When I started reading this book, I thought that is was going to be another poor me story about some poor black kids who got a raw deal. That was my ignorant, privileged life rearing its head. When I forged ahead, and read the book, I did so in seek of a grade, not a new perspective. I got to the fifth page, and I felt guilty. The guilt again was a selfish one, for I had been fooled to believe that the poor were poor because they were lazy. I was forced to believe that I had discussed and argued issues of poverty for the last 10 years, only to find that I was arguing in ignorance. These children were poor by birth, just the same as I was privileged by birth. By accident of birth, these children would endure more pain and suffering than I could imagine. The feeling made me shutter with disbelief that people actually lived like this, in America. So I read on further, only discover more terrifying stories of death, abuse, filth, sorrow, poverty, and addiction.

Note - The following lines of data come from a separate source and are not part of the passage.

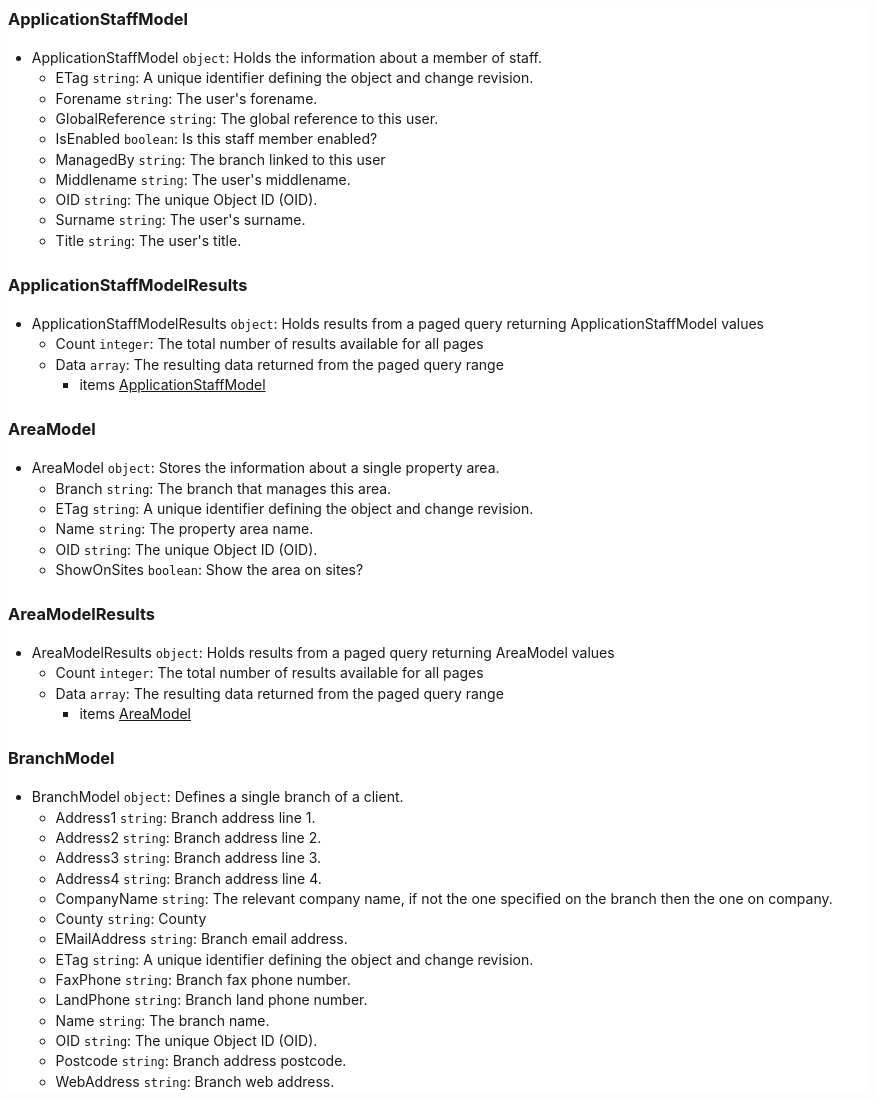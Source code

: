 ### ApplicationStaffModel
* ApplicationStaffModel `object`: Holds the information about a member of staff.
  * ETag `string`: A unique identifier defining the object and change revision.
  * Forename `string`: The user's forename.
  * GlobalReference `string`: The global reference to this user.
  * IsEnabled `boolean`: Is this staff member enabled?
  * ManagedBy `string`: The branch linked to this user
  * Middlename `string`: The user's middlename.
  * OID `string`: The unique Object ID (OID).
  * Surname `string`: The user's surname.
  * Title `string`: The user's title.

### ApplicationStaffModelResults
* ApplicationStaffModelResults `object`: Holds results from a paged query returning ApplicationStaffModel values
  * Count `integer`: The total number of results available for all pages
  * Data `array`: The resulting data returned from the paged query range
    * items [ApplicationStaffModel](#applicationstaffmodel)

### AreaModel
* AreaModel `object`: Stores the information about a single property area.
  * Branch `string`: The branch that manages this area.
  * ETag `string`: A unique identifier defining the object and change revision.
  * Name `string`: The property area name.
  * OID `string`: The unique Object ID (OID).
  * ShowOnSites `boolean`: Show the area on sites?

### AreaModelResults
* AreaModelResults `object`: Holds results from a paged query returning AreaModel values
  * Count `integer`: The total number of results available for all pages
  * Data `array`: The resulting data returned from the paged query range
    * items [AreaModel](#areamodel)

### BranchModel
* BranchModel `object`: Defines a single branch of a client.
  * Address1 `string`: Branch address line 1.
  * Address2 `string`: Branch address line 2.
  * Address3 `string`: Branch address line 3.
  * Address4 `string`: Branch address line 4.
  * CompanyName `string`: The relevant company name, if not the one specified on the branch then the one on company.
  * County `string`: County
  * EMailAddress `string`: Branch email address.
  * ETag `string`: A unique identifier defining the object and change revision.
  * FaxPhone `string`: Branch fax phone number.
  * LandPhone `string`: Branch land phone number.
  * Name `string`: The branch name.
  * OID `string`: The unique Object ID (OID).
  * Postcode `string`: Branch address postcode.
  * WebAddress `string`: Branch web address.

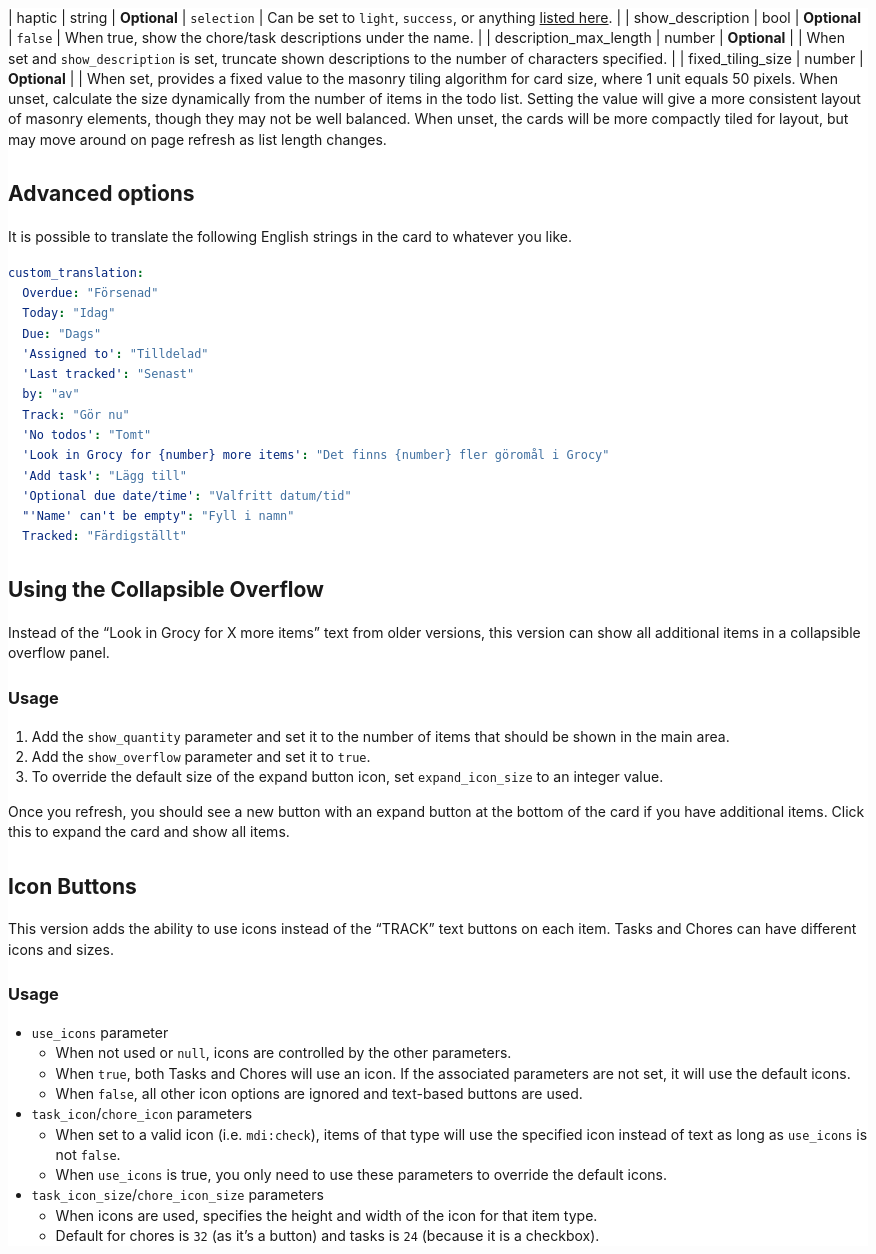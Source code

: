 | haptic                       | string      | **Optional** | `selection` | Can be set to `light`, `success`, or anything [listed here](https://companion.home-assistant.io/docs/integrations/haptics/#developers-integrating-haptics-into-custom-cards).                                                     |
| show_description             | bool        | **Optional** | `false`  | When true, show the chore/task descriptions under the name. |
| description_max_length       | number      | **Optional** |          | When set and `show_description` is set, truncate shown descriptions to the number of characters specified. |
| fixed_tiling_size            | number      | **Optional** |          | When set, provides a fixed value to the masonry tiling algorithm for card size, where 1 unit equals 50 pixels. When unset, calculate the size dynamically from the number of items in the todo list. Setting the value will give a more consistent layout of masonry elements, though they may not be well balanced. When unset, the cards will be more compactly tiled for layout, but may move around on page refresh as list length changes.

## Advanced options
It is possible to translate the following English strings in the card to whatever you like.

```yaml
custom_translation:
  Overdue: "Försenad"
  Today: "Idag"
  Due: "Dags"
  'Assigned to': "Tilldelad"
  'Last tracked': "Senast"
  by: "av"
  Track: "Gör nu"
  'No todos': "Tomt"
  'Look in Grocy for {number} more items': "Det finns {number} fler göromål i Grocy"
  'Add task': "Lägg till"
  'Optional due date/time': "Valfritt datum/tid"
  "'Name' can't be empty": "Fyll i namn"
  Tracked: "Färdigställt"
```

## Using the Collapsible Overflow
Instead of the “Look in Grocy for X more items” text from older versions, this version can show all additional items in a collapsible overflow panel.

### Usage
1. Add the `show_quantity` parameter and set it to the number of items that should be shown in the main area.
2. Add the `show_overflow` parameter and set it to `true`.
3. To override the default size of the expand button icon, set `expand_icon_size` to an integer value.

Once you refresh, you should see a new button with an expand button at the bottom of the card if you have additional items. Click this to expand the card and show all items.
 
## Icon Buttons
This version adds the ability to use icons instead of the “TRACK” text buttons on each item. Tasks and Chores can have different icons and sizes.

### Usage
* `use_icons` parameter
  - When not used or `null`, icons are controlled by the other parameters.
  - When `true`, both Tasks and Chores will use an icon. If the associated parameters are not set, it will use the default icons.
  - When `false`, all other icon options are ignored and text-based buttons are used.
* `task_icon`/`chore_icon` parameters
  - When set to a valid icon (i.e. `mdi:check`), items of that type will use the specified icon instead of text as long as `use_icons` is not `false`.
  - When `use_icons` is true, you only need to use these parameters to override the default icons.
* `task_icon_size`/`chore_icon_size` parameters
  - When icons are used, specifies the height and width of the icon for that item type.
  - Default for chores is `32` (as it’s a button) and tasks is `24` (because it is a checkbox).
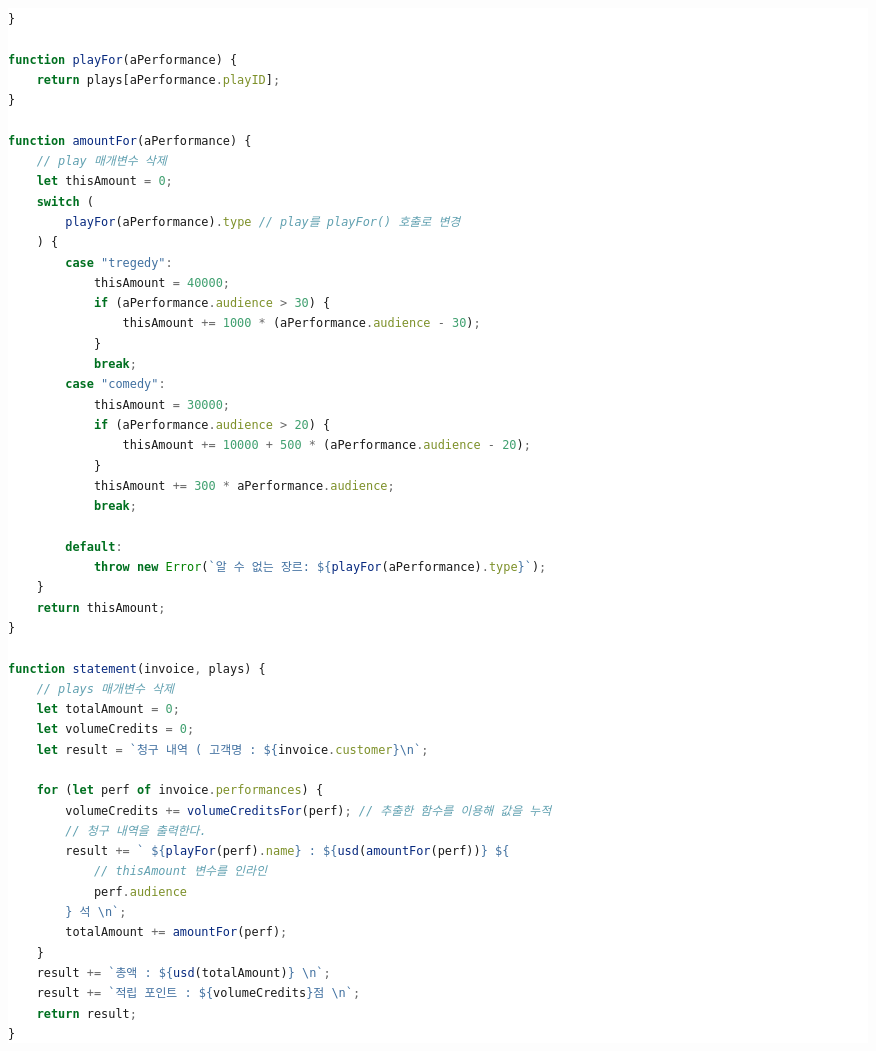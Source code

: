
 ```javascript
}

function playFor(aPerformance) {
	return plays[aPerformance.playID];
}

function amountFor(aPerformance) {
	// play 매개변수 삭제
	let thisAmount = 0;
	switch (
		playFor(aPerformance).type // play를 playFor() 호출로 변경
	) {
		case "tregedy":
			thisAmount = 40000;
			if (aPerformance.audience > 30) {
				thisAmount += 1000 * (aPerformance.audience - 30);
			}
			break;
		case "comedy":
			thisAmount = 30000;
			if (aPerformance.audience > 20) {
				thisAmount += 10000 + 500 * (aPerformance.audience - 20);
			}
			thisAmount += 300 * aPerformance.audience;
			break;

		default:
			throw new Error(`알 수 없는 장르: ${playFor(aPerformance).type}`);
	}
	return thisAmount;
}

function statement(invoice, plays) {
	// plays 매개변수 삭제
	let totalAmount = 0;
	let volumeCredits = 0;
	let result = `청구 내역 ( 고객명 : ${invoice.customer}\n`;

	for (let perf of invoice.performances) {
		volumeCredits += volumeCreditsFor(perf); // 추출한 함수를 이용해 값을 누적
		// 청구 내역을 출력한다.
		result += ` ${playFor(perf).name} : ${usd(amountFor(perf))} ${
			// thisAmount 변수를 인라인
			perf.audience
		} 석 \n`;
		totalAmount += amountFor(perf);
	}
	result += `총액 : ${usd(totalAmount)} \n`;
	result += `적립 포인트 : ${volumeCredits}점 \n`;
	return result;
}
```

Lafayette and Pharaoh are two of the seven kids birthed by LaJoe Rivers in Chicago Illinois. They all currently reside at the Henry Horner Homes that rests nestled away from the city amist another poverty stricken neighborhood. When LaJoe first moved to the Homes in the sixties, they were a grand place to live. The grass was green, the flowers were all around, and the hallways seemed to go on forever. Their family was the first to move into the homes, and at that time, they were proud of that. Here they were, in a nice, affordable place where they could raise their children in a descent environment, around other people. As more families moved in, they relied on each other, and would gather in the court yard to talk and enjoy each others company. The times sure changed though. The Chicago Housing Authority started neglecting the Homes. Grass would go months without mowing, the appliances would deteriorate without replacement, and the plumbing was left to self destruct. When the CHA didn’t control the Homes, and the police wouldn’t enforce the laws, crime soon ran free to torture the inhabitants of the once grand Henry Horner Homes. The people of Henry Horner, especially the good people, longed for a place that they could sit up at night on a porch without fear. They had a dream of a place without the violence, but many of the people here became so conditioned to think that this is the way it was supposed to be,...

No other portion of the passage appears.